■ DATASET EXTRACT ■
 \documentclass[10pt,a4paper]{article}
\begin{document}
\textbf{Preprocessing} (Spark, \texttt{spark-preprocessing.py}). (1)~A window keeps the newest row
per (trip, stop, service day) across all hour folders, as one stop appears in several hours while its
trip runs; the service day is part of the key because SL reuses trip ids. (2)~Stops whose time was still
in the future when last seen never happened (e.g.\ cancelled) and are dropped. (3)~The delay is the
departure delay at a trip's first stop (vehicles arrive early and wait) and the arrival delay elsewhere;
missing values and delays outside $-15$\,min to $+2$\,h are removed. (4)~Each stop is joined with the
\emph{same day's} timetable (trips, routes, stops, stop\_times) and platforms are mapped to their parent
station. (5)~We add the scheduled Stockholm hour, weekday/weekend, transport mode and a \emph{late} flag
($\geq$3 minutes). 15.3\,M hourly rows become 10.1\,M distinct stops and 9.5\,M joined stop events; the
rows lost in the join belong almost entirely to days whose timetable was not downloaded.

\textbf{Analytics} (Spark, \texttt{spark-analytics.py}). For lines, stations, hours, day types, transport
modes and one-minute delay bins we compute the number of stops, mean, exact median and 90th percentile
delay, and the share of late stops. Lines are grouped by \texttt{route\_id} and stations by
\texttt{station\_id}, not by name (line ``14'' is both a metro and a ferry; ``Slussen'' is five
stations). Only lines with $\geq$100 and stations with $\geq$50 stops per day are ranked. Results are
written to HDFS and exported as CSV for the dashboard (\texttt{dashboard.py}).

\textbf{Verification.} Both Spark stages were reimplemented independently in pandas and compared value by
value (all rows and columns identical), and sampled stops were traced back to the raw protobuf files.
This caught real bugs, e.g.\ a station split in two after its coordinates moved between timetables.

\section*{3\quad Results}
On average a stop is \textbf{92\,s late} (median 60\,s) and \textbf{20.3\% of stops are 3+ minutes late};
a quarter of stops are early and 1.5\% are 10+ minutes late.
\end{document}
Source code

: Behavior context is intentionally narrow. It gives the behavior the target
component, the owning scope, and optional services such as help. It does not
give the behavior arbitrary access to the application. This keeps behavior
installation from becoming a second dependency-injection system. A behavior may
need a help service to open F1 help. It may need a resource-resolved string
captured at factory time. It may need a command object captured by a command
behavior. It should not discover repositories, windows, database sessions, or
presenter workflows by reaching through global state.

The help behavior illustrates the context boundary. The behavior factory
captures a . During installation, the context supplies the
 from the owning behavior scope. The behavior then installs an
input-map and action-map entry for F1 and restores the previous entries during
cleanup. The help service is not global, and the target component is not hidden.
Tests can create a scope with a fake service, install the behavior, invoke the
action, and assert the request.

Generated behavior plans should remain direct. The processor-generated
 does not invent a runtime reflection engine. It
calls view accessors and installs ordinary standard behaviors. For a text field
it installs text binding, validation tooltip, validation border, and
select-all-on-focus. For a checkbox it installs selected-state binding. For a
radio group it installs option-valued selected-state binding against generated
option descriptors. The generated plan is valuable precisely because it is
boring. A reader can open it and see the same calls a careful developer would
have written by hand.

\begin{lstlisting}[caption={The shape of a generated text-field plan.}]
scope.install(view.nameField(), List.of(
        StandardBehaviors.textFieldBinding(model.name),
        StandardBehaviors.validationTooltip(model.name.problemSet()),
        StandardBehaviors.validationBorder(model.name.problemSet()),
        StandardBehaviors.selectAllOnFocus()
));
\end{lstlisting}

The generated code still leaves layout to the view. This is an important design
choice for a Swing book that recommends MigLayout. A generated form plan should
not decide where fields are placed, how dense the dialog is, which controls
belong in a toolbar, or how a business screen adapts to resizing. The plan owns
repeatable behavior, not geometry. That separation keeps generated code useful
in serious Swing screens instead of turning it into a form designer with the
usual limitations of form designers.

■ REQUIRED WORK ■
Identify the lines of the data that contain the word "because". Copy each of them.

■ WRITTEN REPLY ■
trip runs; the service day is part of the key because SL reuses trip ids. (2)~Stops whose time was still
option descriptors. The generated plan is valuable precisely because it is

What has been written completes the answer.